Este hombre había construido con sus propias manos un montón de inventos científicos que estaban casi a la altura de lo más avanzado de Europa. Todo sin otro recurso que una biblioteca.

Para cuando llegó el científico alemán a Venezuela, Del Pozo había creado un sistema de pararrayos para proteger Calabozo de los incendios y otro de desagüe para evitar inundaciones.

Sus conocimientos fueron muy útiles en los intentos de orden de la Venezuela de los siglos XVIII y XIX. Estuvo tanto en los esfuerzos por combatir enfermedades como en el diseño de múltiples soluciones para todo.

Sin embargo, su nombre no es tan escuchado en su país porque siempre estuvo a favor de que Venezuela siguiera siendo parte de España, y hasta combatió militarmente por esa causa.

Como sea, a continuación, el relato de Humboldt que aparece en «Viaje a las Regiones Equinocciales del Nuevo Continente».
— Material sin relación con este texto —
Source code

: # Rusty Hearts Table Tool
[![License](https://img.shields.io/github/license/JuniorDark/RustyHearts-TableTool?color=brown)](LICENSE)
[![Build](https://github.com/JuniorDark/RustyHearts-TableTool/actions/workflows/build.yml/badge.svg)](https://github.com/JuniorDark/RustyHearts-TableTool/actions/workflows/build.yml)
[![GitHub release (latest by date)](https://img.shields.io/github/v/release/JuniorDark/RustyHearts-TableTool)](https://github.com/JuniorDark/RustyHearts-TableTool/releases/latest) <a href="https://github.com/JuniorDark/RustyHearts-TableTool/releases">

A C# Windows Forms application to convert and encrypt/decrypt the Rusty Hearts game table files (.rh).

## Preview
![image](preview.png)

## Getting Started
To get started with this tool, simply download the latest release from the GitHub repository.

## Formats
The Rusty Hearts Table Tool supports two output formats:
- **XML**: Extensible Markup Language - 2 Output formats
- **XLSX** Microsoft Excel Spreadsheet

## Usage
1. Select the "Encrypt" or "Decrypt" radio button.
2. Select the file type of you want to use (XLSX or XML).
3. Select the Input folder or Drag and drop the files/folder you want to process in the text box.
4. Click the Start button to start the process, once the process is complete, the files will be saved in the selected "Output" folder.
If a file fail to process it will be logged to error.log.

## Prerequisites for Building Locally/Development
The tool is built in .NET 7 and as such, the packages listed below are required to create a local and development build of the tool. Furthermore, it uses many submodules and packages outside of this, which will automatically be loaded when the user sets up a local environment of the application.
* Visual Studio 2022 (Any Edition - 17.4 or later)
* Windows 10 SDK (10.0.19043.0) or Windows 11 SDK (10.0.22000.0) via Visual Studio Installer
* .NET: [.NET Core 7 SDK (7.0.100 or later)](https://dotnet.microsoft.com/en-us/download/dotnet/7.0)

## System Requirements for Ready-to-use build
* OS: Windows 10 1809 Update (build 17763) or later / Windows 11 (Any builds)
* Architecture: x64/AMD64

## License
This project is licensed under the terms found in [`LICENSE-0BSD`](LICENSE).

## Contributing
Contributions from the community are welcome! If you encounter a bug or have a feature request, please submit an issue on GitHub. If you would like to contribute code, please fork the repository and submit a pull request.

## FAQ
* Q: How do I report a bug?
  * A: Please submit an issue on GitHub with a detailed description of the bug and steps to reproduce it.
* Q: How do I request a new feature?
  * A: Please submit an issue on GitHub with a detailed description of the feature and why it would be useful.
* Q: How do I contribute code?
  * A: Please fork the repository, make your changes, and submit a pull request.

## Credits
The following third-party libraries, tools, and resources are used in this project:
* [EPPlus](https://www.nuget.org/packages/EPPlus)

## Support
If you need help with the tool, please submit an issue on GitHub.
Lo que escribió Humboldt sobre Carlos del Pozo

Encontramos en Calabozo, en el corazón de los llanos, una máquina eléctrica de grandes discos, electróforos, baterías, electrómeros, un material casi tan completo como el que poseen nuestros físicos en Europa. No habían sido comprados en los Estados Unidos todos estos objetos; eran la obra de un hombre que nunca había visto instrumento alguno, que a nadie podía consultar, que no conocía los fenómenos de la electricidad más que por la lectura del Tratado de Sigaud de Lafond (Joseph Aignan Sigaud de Lafond) y de las Memorias de Franklin (Benjamin Franklin). El Sr. Carlos del Pozo, que así se llamaba aquel estimable e ingenioso sujeto, había comenzado a hacer máquinas eléctricas de cilindro empleando grandes frascos de vidrio a los cuales había cortado el cuello. Desde algunos años tan sólo pudo procurarse, por vía de Filadelfia, platillos para construir una máquina de discos y obtener efectos más considerables de la electricidad. Fácil es suponer cuántas dificultades tuvo que vencer el Sr. Del Pozo desde que cayeron en sus manos las primeras obras sobre la electricidad, cuando resolvió animosamente procurarse, por su propia industria, todo lo que veía descrito en los libros. No había gozado hasta entonces sino del asombro y admiración que sus experiencias producían en personas carentes por completo de instrucción, que jamás se habían apartado de la soledad de los llanos. Nuestra mansión en Calabozo le hizo experimentar una satisfacción del todo nueva. Por supuesto que había de dar alguna importancia a los votos de dos viajeros que podían comparar sus aparatos con los que se construyen en Europa. Yo llevaba electrómeros de paja, de bolilla de saúco, y de hojas de oro laminado, y asimismo una botellita de Leyden que podía cargarse por frotamiento, según el método de Ingenhouss, la cual me servía para experiencias fisiológicas. No pudo el Sr. Del Pozo contener su alegría al ver por primera vez instrumentos no hechos por él y que parecían copia de los suyos. Le mostramos también el efecto de metales heterogéneos sobre los nervios de las ranas. Los nombres de Galvani y Volta no habían resonado en aquellas vastas soledades.